How Visualization Designers Perceive and Use Inspiration
Ali Baigelenov, Prakash Shukla, Paul Parsons

TL;DR
This paper explores how professional visualization designers perceive and utilize inspiration, revealing diverse sources and practices that influence their creative process and highlighting implications for design theory and tool development.
Contribution
It provides empirical insights into designers' inspiration sources and practices, addressing a gap in understanding the role of inspiration in visualization design.
Findings
Designers draw inspiration from visualizations, real-world phenomena, and personal experiences.
Inspiration practices include active searching and passive observation, often leading to original designs.

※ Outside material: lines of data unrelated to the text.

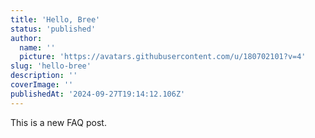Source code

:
 ```yaml
---
title: 'Hello, Bree'
status: 'published'
author:
  name: ''
  picture: 'https://avatars.githubusercontent.com/u/180702101?v=4'
slug: 'hello-bree'
description: ''
coverImage: ''
publishedAt: '2024-09-27T19:14:12.106Z'
---
```


This is a new FAQ post.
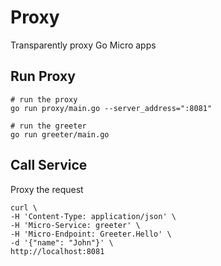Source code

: # Proxy

Transparently proxy Go Micro apps

## Run Proxy

```
# run the proxy
go run proxy/main.go --server_address=":8081"

# run the greeter
go run greeter/main.go
```

## Call Service

Proxy the request

```
curl \
-H 'Content-Type: application/json' \
-H 'Micro-Service: greeter' \
-H 'Micro-Endpoint: Greeter.Hello' \
-d '{"name": "John"}' \
http://localhost:8081
```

Implications for visualization tools and training to better support inspiration in design.
Abstract
Inspiration plays an important role in design, yet its specific impact on data visualization design practice remains underexplored. This study investigates how professional visualization designers perceive and use inspiration in their practice. Through semi-structured interviews, we examine their sources of inspiration, the value they place on them, and how they navigate the balance between inspiration and imitation. Our findings reveal that designers draw from a diverse array of sources, including existing visualizations, real-world phenomena, and personal experiences. Participants describe a mix of active and passive inspiration practices, often iterating on sources to create original designs. This research offers insights into the role of inspiration in visualization practice, the need to expand visualization design theory, and the implications for the development of visualization…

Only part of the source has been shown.